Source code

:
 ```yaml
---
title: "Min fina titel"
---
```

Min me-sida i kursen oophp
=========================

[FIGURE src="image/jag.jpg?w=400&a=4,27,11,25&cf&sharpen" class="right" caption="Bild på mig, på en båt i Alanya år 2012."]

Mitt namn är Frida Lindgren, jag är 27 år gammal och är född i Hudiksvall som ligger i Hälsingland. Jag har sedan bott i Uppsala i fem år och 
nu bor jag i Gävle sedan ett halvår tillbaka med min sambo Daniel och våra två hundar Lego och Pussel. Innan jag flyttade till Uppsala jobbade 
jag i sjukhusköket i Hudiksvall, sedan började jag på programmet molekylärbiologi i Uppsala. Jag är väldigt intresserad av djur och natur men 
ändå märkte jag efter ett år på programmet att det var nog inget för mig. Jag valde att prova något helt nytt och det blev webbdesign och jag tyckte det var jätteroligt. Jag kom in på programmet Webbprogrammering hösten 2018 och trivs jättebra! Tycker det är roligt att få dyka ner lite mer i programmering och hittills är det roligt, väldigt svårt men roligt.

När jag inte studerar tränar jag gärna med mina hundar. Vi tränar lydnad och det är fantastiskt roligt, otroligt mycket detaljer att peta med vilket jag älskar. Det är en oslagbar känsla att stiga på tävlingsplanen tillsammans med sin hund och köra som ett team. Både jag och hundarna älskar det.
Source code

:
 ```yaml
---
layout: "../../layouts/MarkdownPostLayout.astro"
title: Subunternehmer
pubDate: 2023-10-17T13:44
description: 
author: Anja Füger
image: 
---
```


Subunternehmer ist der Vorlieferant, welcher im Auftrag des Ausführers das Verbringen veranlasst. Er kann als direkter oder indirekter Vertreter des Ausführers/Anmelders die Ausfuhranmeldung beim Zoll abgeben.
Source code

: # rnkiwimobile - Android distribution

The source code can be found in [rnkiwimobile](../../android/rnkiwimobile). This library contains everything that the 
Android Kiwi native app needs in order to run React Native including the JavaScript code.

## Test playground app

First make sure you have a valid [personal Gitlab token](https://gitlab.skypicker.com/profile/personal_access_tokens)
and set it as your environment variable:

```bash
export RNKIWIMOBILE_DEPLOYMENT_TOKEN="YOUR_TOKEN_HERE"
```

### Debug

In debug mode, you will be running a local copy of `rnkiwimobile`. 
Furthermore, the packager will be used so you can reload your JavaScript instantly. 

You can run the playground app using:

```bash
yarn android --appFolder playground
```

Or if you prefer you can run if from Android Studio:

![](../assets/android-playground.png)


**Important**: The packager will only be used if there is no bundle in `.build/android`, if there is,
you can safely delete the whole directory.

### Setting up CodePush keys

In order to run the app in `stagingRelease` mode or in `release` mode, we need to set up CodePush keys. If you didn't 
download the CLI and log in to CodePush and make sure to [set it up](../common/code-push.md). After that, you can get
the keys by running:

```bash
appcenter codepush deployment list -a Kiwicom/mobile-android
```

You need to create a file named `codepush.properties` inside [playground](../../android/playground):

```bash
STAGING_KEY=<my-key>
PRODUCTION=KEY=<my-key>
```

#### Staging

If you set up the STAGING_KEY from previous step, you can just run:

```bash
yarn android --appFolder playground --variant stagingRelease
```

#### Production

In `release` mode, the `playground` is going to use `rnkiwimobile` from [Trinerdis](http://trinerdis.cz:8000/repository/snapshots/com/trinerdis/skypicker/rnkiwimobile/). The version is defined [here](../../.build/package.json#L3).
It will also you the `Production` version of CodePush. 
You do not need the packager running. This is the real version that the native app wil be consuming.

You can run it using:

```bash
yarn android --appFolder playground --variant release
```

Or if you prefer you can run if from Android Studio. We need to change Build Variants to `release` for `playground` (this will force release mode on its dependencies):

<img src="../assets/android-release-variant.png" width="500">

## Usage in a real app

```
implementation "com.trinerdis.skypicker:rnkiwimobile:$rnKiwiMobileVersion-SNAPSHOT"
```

◆ **WHAT THE EXERCISE ASKS**
Work through the records above. Copy every line with the string "yarn".

◆ **ANSWER SPACE**
yarn android --appFolder playground
yarn android --appFolder playground --variant stagingRelease
yarn android --appFolder playground --variant release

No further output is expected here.